Look through the data below. Show each line where the string "issues" occurs.

■ **Dataset entries**
--------------------------------------------------

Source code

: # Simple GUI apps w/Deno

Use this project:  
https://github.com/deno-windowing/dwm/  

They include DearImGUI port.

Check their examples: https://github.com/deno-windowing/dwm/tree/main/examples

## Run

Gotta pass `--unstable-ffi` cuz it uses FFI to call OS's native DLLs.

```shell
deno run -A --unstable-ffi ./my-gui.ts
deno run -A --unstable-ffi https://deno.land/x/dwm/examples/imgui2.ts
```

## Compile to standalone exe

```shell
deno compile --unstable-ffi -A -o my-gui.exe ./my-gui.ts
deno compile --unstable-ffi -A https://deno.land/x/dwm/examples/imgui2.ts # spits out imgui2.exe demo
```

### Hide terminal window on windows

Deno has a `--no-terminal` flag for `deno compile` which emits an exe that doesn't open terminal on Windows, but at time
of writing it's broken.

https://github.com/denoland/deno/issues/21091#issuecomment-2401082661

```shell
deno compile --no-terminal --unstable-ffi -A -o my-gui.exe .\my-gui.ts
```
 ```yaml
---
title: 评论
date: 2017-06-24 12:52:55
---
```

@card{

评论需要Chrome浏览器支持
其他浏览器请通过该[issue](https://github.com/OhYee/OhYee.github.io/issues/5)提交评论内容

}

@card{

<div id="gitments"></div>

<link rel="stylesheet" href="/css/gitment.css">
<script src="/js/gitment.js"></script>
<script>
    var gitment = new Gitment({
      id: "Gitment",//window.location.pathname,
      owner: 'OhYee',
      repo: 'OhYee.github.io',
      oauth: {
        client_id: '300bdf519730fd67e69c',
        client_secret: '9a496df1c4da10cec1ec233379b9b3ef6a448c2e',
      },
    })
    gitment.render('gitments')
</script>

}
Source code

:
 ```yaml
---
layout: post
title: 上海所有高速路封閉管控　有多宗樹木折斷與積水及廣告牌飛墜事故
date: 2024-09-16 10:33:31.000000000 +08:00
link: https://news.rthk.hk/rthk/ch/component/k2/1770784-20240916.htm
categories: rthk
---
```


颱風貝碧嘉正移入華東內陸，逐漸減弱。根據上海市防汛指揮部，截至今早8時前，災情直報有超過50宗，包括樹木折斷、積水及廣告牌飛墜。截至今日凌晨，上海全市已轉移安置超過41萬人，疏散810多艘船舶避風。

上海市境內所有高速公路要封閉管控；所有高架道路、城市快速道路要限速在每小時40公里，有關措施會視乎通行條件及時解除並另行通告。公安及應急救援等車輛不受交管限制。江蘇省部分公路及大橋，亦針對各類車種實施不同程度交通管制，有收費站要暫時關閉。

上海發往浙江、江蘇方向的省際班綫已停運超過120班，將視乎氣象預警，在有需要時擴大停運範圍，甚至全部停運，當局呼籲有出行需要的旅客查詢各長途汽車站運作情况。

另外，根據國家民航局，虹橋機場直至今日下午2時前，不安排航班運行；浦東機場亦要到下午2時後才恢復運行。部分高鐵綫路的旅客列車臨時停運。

--------------------------------------------------

■ **Result of the exercise**
https://github.com/denoland/deno/issues/21091#issuecomment-2401082661
其他浏览器请通过该[issue](https://github.com/OhYee/OhYee.github.io/issues/5)提交评论内容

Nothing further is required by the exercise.